En tout cas, il faut éviter d'aller plus vite que la musique. Le suspense reste entier du côté démocrate et la campagne, déjà épuisante pour les deux concurrents, va être encore plus intense et plus fatigante.
CLINTON ER OBAMA RISQUENT DE RESTER DANS LA COURSE JUSQU'A LA CONVENTION
Du côté républicain, la surprise est venue de Mike Huckabee, que l'on croyait à terre et qui dame le pion à Mitt Romney, lequel ne devrait pas tarder à se retirer de la course. Ce soudain retour de Huckabee ne devrait pas, cependant, retarder la marche de John McCain vers la victoire. M. McCain a clairement gagné le «Supertuesday». Républicain atypique, le sénateur de l'Arizona a des idées éclectiques : il soutient la présence militaire des Etats-Unis en Irak, mais il est plus favorable aux immigrés que la plupart des républicains. Il appliquerait un programme social diamétralement opposé à celui de George Bush. Et il en finirait probablement avec le néoconservatisme et l'unilatéralisme.
Candidat à la présidence en 2000, il a été battu par M. Bush. Il est parlementaire depuis 1982 et sénateur de l'Arizona depuis 1986. Son expérience politique est donc impressionnante et son parti consentira à contrecoeur, à lui accorder l'investiture. Bien qu'il ait presque 72 ans (c'est le plus âgé des candidats à la présidence dans l'histoire des Etats-Unis), John McCain a aujourd'hui des chances très solides d'être élu, car il n'est pas impossible que le parti démocrate ne saisisse pas l'occasion exceptionnelle qu'il a cette année de reconquérir le pouvoir sur les ruines de la longue présidence de M. Bush. Pour bien comprendre les Etats-Unis, il est essentiel de se souvenir que les enthousiasmes d'un début de campagne cachent la réalité sociologique du pays : tour à tour, Mme Clinton, puis Obama, puis Mike Huckabee ont donné l'impression que leur ascension était irrésistible. Mais, par définition, les primaires ne donnent que la carte politique d'un État.

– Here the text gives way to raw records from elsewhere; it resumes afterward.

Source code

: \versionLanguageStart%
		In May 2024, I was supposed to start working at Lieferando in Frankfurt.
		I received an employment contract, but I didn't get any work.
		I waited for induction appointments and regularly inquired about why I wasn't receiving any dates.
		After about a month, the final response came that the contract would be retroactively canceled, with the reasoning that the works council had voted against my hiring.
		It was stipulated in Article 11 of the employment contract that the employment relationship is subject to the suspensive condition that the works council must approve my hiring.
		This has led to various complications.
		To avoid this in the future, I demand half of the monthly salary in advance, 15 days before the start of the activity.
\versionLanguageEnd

Mme Clinton est soutenue par les femmes et les Latino-Américains, M. Obama par les Noirs et les jeunes, M. McCain par personne en particulier, M. Huckabee par les évangélistes. Tous ces groupes correspondent à des minorités. Il demeure une majorité blanche. S'il est bon d'avoir, dans sa besace de candidat, des votes minoritaires qui font la différence au dernier moment, il n'est pas possible de l'emporter sans être soutenu par la classe moyenne, par les centristes, par les syndicats, par les catégories professionnelles.

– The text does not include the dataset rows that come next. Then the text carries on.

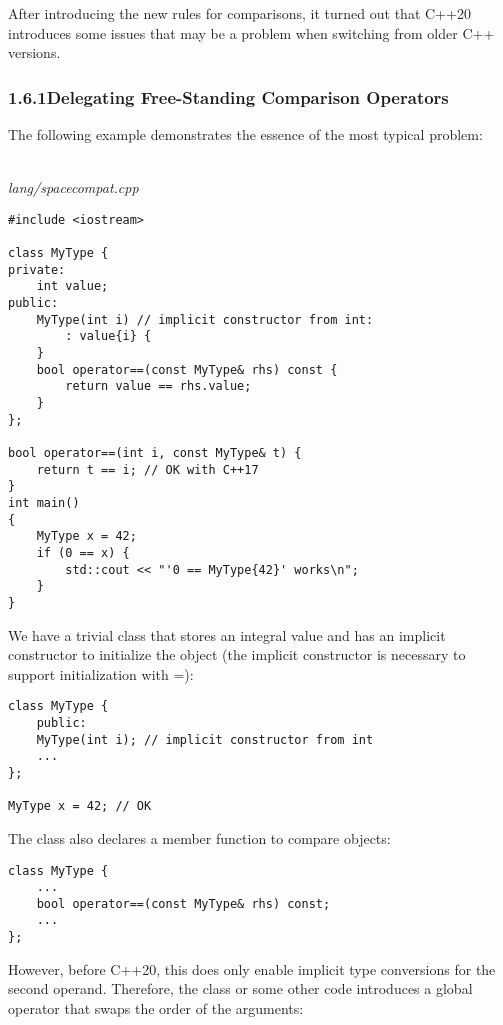 
After introducing the new rules for comparisons, it turned out that C++20 introduces some issues that may be a problem when switching from older C++ versions.

\subsubsection*{ 1.6.1\hspace{0.2cm}Delegating Free-Standing Comparison Operators}

The following example demonstrates the essence of the most typical problem:

\noindent
\hspace*{\fill} \\ %
\textit{lang/spacecompat.cpp}

\begin{lstlisting}[style=styleCXX]
#include <iostream>

class MyType {
private:
	int value;
public:
	MyType(int i) // implicit constructor from int:
		: value{i} {
	}
	bool operator==(const MyType& rhs) const {
		return value == rhs.value;
	}
};

bool operator==(int i, const MyType& t) {
	return t == i; // OK with C++17
}
int main()
{
	MyType x = 42;
	if (0 == x) {
		std::cout << "'0 == MyType{42}' works\n";
	}
}
\end{lstlisting}

We have a trivial class that stores an integral value and has an implicit constructor to initialize the object (the implicit constructor is necessary to support initialization with =):

\begin{lstlisting}[style=styleCXX]
class MyType {
	public:
	MyType(int i); // implicit constructor from int
	...
};

MyType x = 42; // OK
\end{lstlisting}

The class also declares a member function to compare objects:

\begin{lstlisting}[style=styleCXX]
class MyType {
	...
	bool operator==(const MyType& rhs) const;
	...
};
\end{lstlisting}

However, before C++20, this does only enable implicit type conversions for the second operand. Therefore, the class or some other code introduces a global operator that swaps the order of the arguments:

Tout le monde a été très impressionné par les ralliements spectaculaires à Obama d'Oprah Winfrey (une diva de la télévision qui a littéralement lancé le sénateur noir dans l'espace électoral national), du sénateur Ted Kennedy, frère du président assassiné, de Caroline Kennedy, la fille de John, de Maria Shriver, la nièce de John. Tous auront tout fait pour que l'Amérique reconnaisse en Obama le digne successeur d'un président martyr et légendaire. La féministe Gloria Steinem déclare en substance : j'ai peur que, pour prouver qu'il n'est pas raciste, le peuple américain n'oublie la lutte en faveur des droits de la femme. Il y a du vrai dans ce qu'elle dit : on a fait, on fait encore, un procès injuste à Hillary Clinton, jugée trop sûre d'elle, arrogante, pas assez simple, pas vraiment compassionnelle. Mais on lui en veut, surtout dans le camp républicain auquel elle inspire une haine inexpiable, parce que c'est une femme.

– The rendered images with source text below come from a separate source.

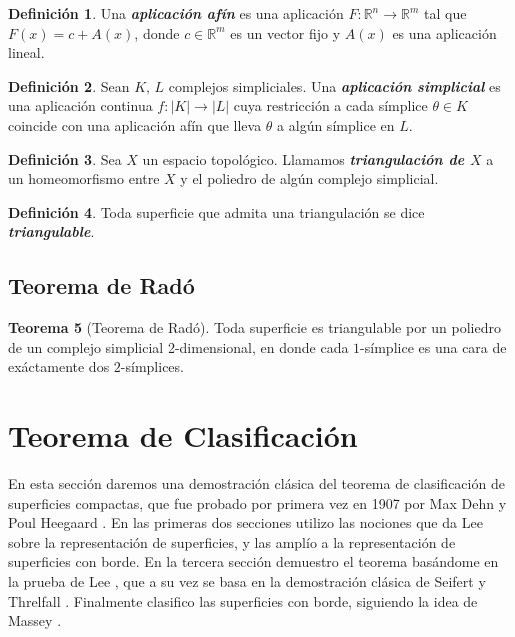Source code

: \documentclass[10pt]{report}
\newcommand{\R}{\mathbb{R}}
\newcommand{\enfatiza}[1]{\textbf{\textit{#1}}}
\theoremstyle{definition}
\newtheorem{defin}{Definición}[section]
\newtheorem{tma}[defin]{Teorema}
\begin{document}
\begin{defin}
Una \enfatiza{aplicación afín} es una aplicación $F:\R^n \to \R^m$ tal que $F(x)=c+A(x)$, donde $c\in \R^m$ es un vector fijo y $A(x)$ es una aplicación lineal.
\end{defin}
\begin{defin}
Sean $K, \, L$ complejos simpliciales. Una \enfatiza{aplicación simplicial} es una aplicación continua $f:|K|\to |L|$ cuya restricción a cada símplice $\theta \in K$ coincide con una aplicación afín que lleva $\theta$ a algún símplice en $L$.
\end{defin}
\begin{defin}%
Sea $X$ un espacio topológico. Llamamos \enfatiza{triangulación de $X$} a un homeomorfismo entre $X$ y el poliedro de algún complejo simplicial.
\end{defin}

\begin{defin}%
Toda superficie que admita una triangulación se dice \enfatiza{triangulable}.
\end{defin}



\section{Teorema de Radó}

\begin{tma}[Teorema de Radó]
Toda superficie es triangulable por un poliedro de un complejo simplicial 2-dimensional, en donde cada $1$-símplice es una cara de exáctamente dos $2$-símplices.\label{teo:rado}
\end{tma}


\chapter{Teorema de Clasificación}
En esta sección daremos una demostración clásica del teorema de clasificación de superficies compactas, que fue probado por primera vez en 1907 por Max Dehn y Poul Heegaard \cite{dehn}. En las primeras dos secciones utilizo las nociones que da Lee \cite{lee1} sobre la representación de superficies, y las amplío a la representación de superficies con borde. En la tercera sección demuestro el teorema basándome en la prueba de Lee \cite{lee1}, que a su vez se basa en la demostración clásica de Seifert y Threlfall \cite{seifert}. Finalmente clasifico las superficies con borde, siguiendo la idea de Massey \cite{massey}.
\end{document}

Et, bien que M. Obama soit un orateur extraordinaire (son talent a été découvert lors de la convention démocrate à Boston en 2004 où il a prononcé un discours éblouissant), il utilise souvent des mots creux comme « changement », ou d'une emphase extrême. Il n'est pas différent de tous les candidats confrontés aux primaires, c'est-à-dire à l'épreuve électorale la plus dure du monde. Il est certes en avance sur son temps. L'expression signifie deux choses : qu'il a pris le plus court chemin ; ou que c'est trop tôt pour lui.